Directions for this task:
Every entry below should be reproduced exactly; no picture is to be included.

Dataset records
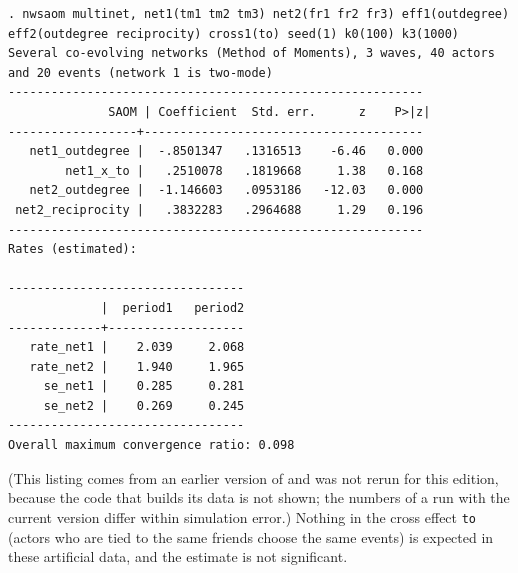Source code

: \begin{lstlisting}
. nwsaom multinet, net1(tm1 tm2 tm3) net2(fr1 fr2 fr3) eff1(outdegree) eff2(outdegree reciprocity) cross1(to) seed(1) k0(100) k3(1000)
Several co-evolving networks (Method of Moments), 3 waves, 40 actors and 20 events (network 1 is two-mode)
----------------------------------------------------------
              SAOM | Coefficient  Std. err.      z    P>|z|
------------------+---------------------------------------
   net1_outdegree |  -.8501347   .1316513    -6.46   0.000
        net1_x_to |   .2510078   .1819668     1.38   0.168
   net2_outdegree |  -1.146603   .0953186   -12.03   0.000
 net2_reciprocity |   .3832283   .2964688     1.29   0.196
----------------------------------------------------------
Rates (estimated):

---------------------------------
             |  period1   period2
-------------+-------------------
   rate_net1 |    2.039     2.068
   rate_net2 |    1.940     1.965
     se_net1 |    0.285     0.281
     se_net2 |    0.269     0.245
---------------------------------
Overall maximum convergence ratio: 0.098
\end{lstlisting}
(This listing comes from an earlier version of \nwsaom{} and was not rerun for this edition, because the code that builds its data is not shown; the numbers of a run with the current version differ within simulation error.)
Nothing in the cross effect \texttt{to} (actors who are tied to the same friends choose the same events) is expected in these artificial data, and the estimate is not significant.

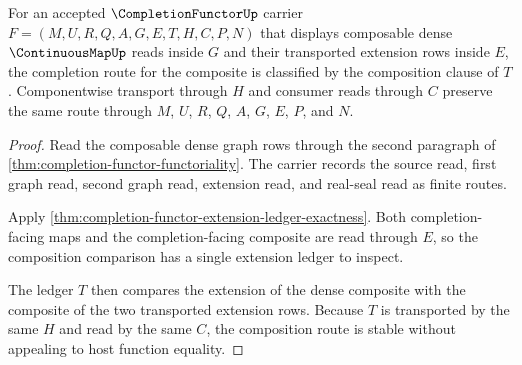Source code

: \begin{theorem}
\label{thm:completion-functor-composition-route-stability}
For an accepted $\CompletionFunctorUp$ carrier $F=(M,U,R,Q,A,G,E,T,H,C,P,N)$ that displays composable dense $\ContinuousMapUp$ reads inside $G$ and their transported extension rows inside $E$, the completion route for the composite is classified by the composition clause of $T$. Componentwise transport through $H$ and consumer reads through $C$ preserve the same route through $M$, $U$, $R$, $Q$, $A$, $G$, $E$, $P$, and $N$.
\end{theorem}
\begin{proof}
Read the composable dense graph rows through the second paragraph of \autoref{thm:completion-functor-functoriality}. The carrier records the source read, first graph read, second graph read, extension read, and real-seal read as finite routes.

Apply \autoref{thm:completion-functor-extension-ledger-exactness}. Both completion-facing maps and the completion-facing composite are read through $E$, so the composition comparison has a single extension ledger to inspect.

The ledger $T$ then compares the extension of the dense composite with the composite of the two transported extension rows. Because $T$ is transported by the same $H$ and read by the same $C$, the composition route is stable without appealing to host function equality.
\end{proof}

Answer section:
Source code

: \begin{lstlisting}
. nwsaom multinet, net1(tm1 tm2 tm3) net2(fr1 fr2 fr3) eff1(outdegree) eff2(outdegree reciprocity) cross1(to) seed(1) k0(100) k3(1000)
Several co-evolving networks (Method of Moments), 3 waves, 40 actors and 20 events (network 1 is two-mode)
----------------------------------------------------------
              SAOM | Coefficient  Std. err.      z    P>|z|
------------------+---------------------------------------
   net1_outdegree |  -.8501347   .1316513    -6.46   0.000
        net1_x_to |   .2510078   .1819668     1.38   0.168
   net2_outdegree |  -1.146603   .0953186   -12.03   0.000
 net2_reciprocity |   .3832283   .2964688     1.29   0.196
----------------------------------------------------------
Rates (estimated):

---------------------------------
             |  period1   period2
-------------+-------------------
   rate_net1 |    2.039     2.068
   rate_net2 |    1.940     1.965
     se_net1 |    0.285     0.281
     se_net2 |    0.269     0.245
---------------------------------
Overall maximum convergence ratio: 0.098
\end{lstlisting}
(This listing comes from an earlier version of \nwsaom{} and was not rerun for this edition, because the code that builds its data is not shown; the numbers of a run with the current version differ within simulation error.)
Nothing in the cross effect \texttt{to} (actors who are tied to the same friends choose the same events) is expected in these artificial data, and the estimate is not significant.

Source code

: \begin{theorem}
\label{thm:completion-functor-composition-route-stability}
For an accepted $\CompletionFunctorUp$ carrier $F=(M,U,R,Q,A,G,E,T,H,C,P,N)$ that displays composable dense $\ContinuousMapUp$ reads inside $G$ and their transported extension rows inside $E$, the completion route for the composite is classified by the composition clause of $T$. Componentwise transport through $H$ and consumer reads through $C$ preserve the same route through $M$, $U$, $R$, $Q$, $A$, $G$, $E$, $P$, and $N$.
\end{theorem}
\begin{proof}
Read the composable dense graph rows through the second paragraph of \autoref{thm:completion-functor-functoriality}. The carrier records the source read, first graph read, second graph read, extension read, and real-seal read as finite routes.

Apply \autoref{thm:completion-functor-extension-ledger-exactness}. Both completion-facing maps and the completion-facing composite are read through $E$, so the composition comparison has a single extension ledger to inspect.

The ledger $T$ then compares the extension of the dense composite with the composite of the two transported extension rows. Because $T$ is transported by the same $H$ and read by the same $C$, the composition route is stable without appealing to host function equality.
\end{proof}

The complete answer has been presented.